Goal of the exercise :: Transcribe exactly the portion of the listing below that runs from the line containing "- Historical market data for backtesting" through its last line.
Data section START
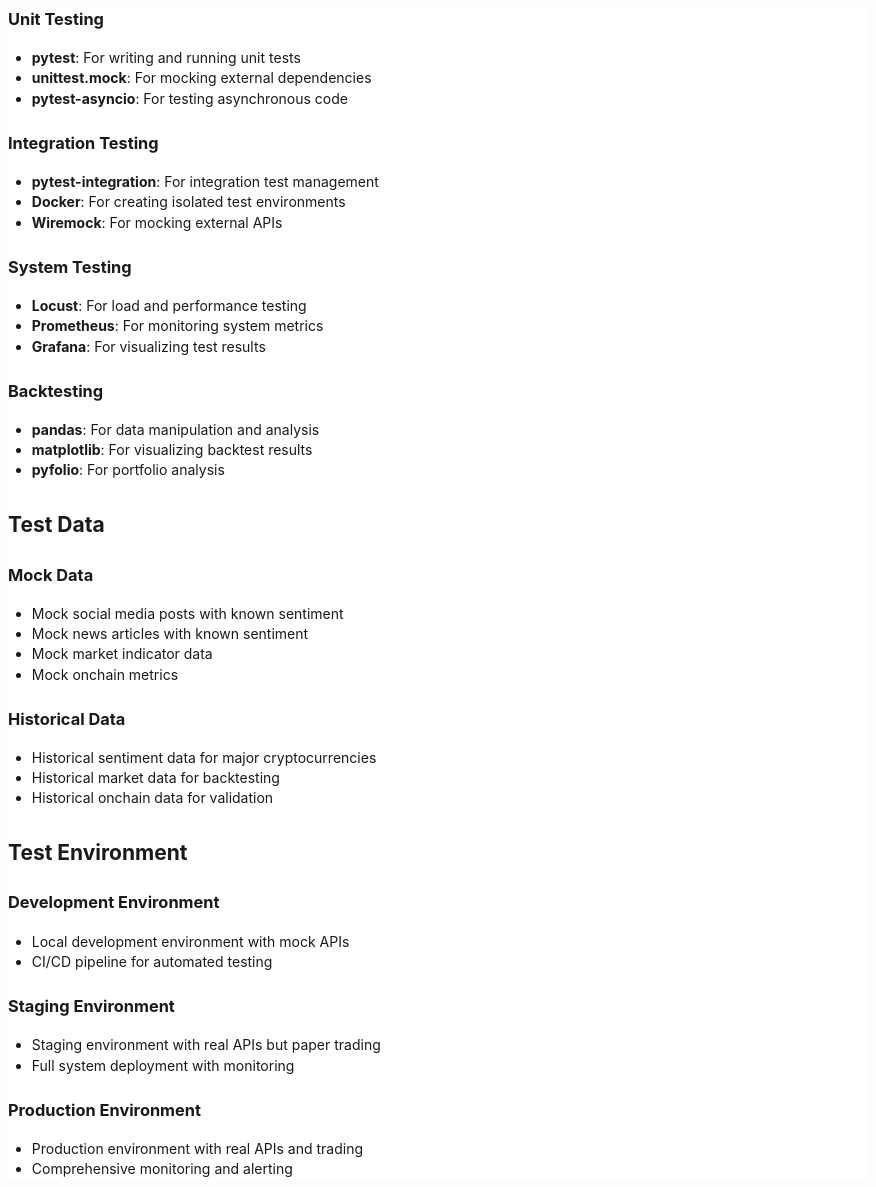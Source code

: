 ### Unit Testing
- **pytest**: For writing and running unit tests
- **unittest.mock**: For mocking external dependencies
- **pytest-asyncio**: For testing asynchronous code

### Integration Testing
- **pytest-integration**: For integration test management
- **Docker**: For creating isolated test environments
- **Wiremock**: For mocking external APIs

### System Testing
- **Locust**: For load and performance testing
- **Prometheus**: For monitoring system metrics
- **Grafana**: For visualizing test results

### Backtesting
- **pandas**: For data manipulation and analysis
- **matplotlib**: For visualizing backtest results
- **pyfolio**: For portfolio analysis

## Test Data

### Mock Data
- Mock social media posts with known sentiment
- Mock news articles with known sentiment
- Mock market indicator data
- Mock onchain metrics

### Historical Data
- Historical sentiment data for major cryptocurrencies
- Historical market data for backtesting
- Historical onchain data for validation

## Test Environment

### Development Environment
- Local development environment with mock APIs
- CI/CD pipeline for automated testing

### Staging Environment
- Staging environment with real APIs but paper trading
- Full system deployment with monitoring

### Production Environment
- Production environment with real APIs and trading
- Comprehensive monitoring and alerting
Data section END
Response to this exercise ::
- Historical market data for backtesting
- Historical onchain data for validation

## Test Environment

### Development Environment
- Local development environment with mock APIs
- CI/CD pipeline for automated testing

### Staging Environment
- Staging environment with real APIs but paper trading
- Full system deployment with monitoring

### Production Environment
- Production environment with real APIs and trading
- Comprehensive monitoring and alerting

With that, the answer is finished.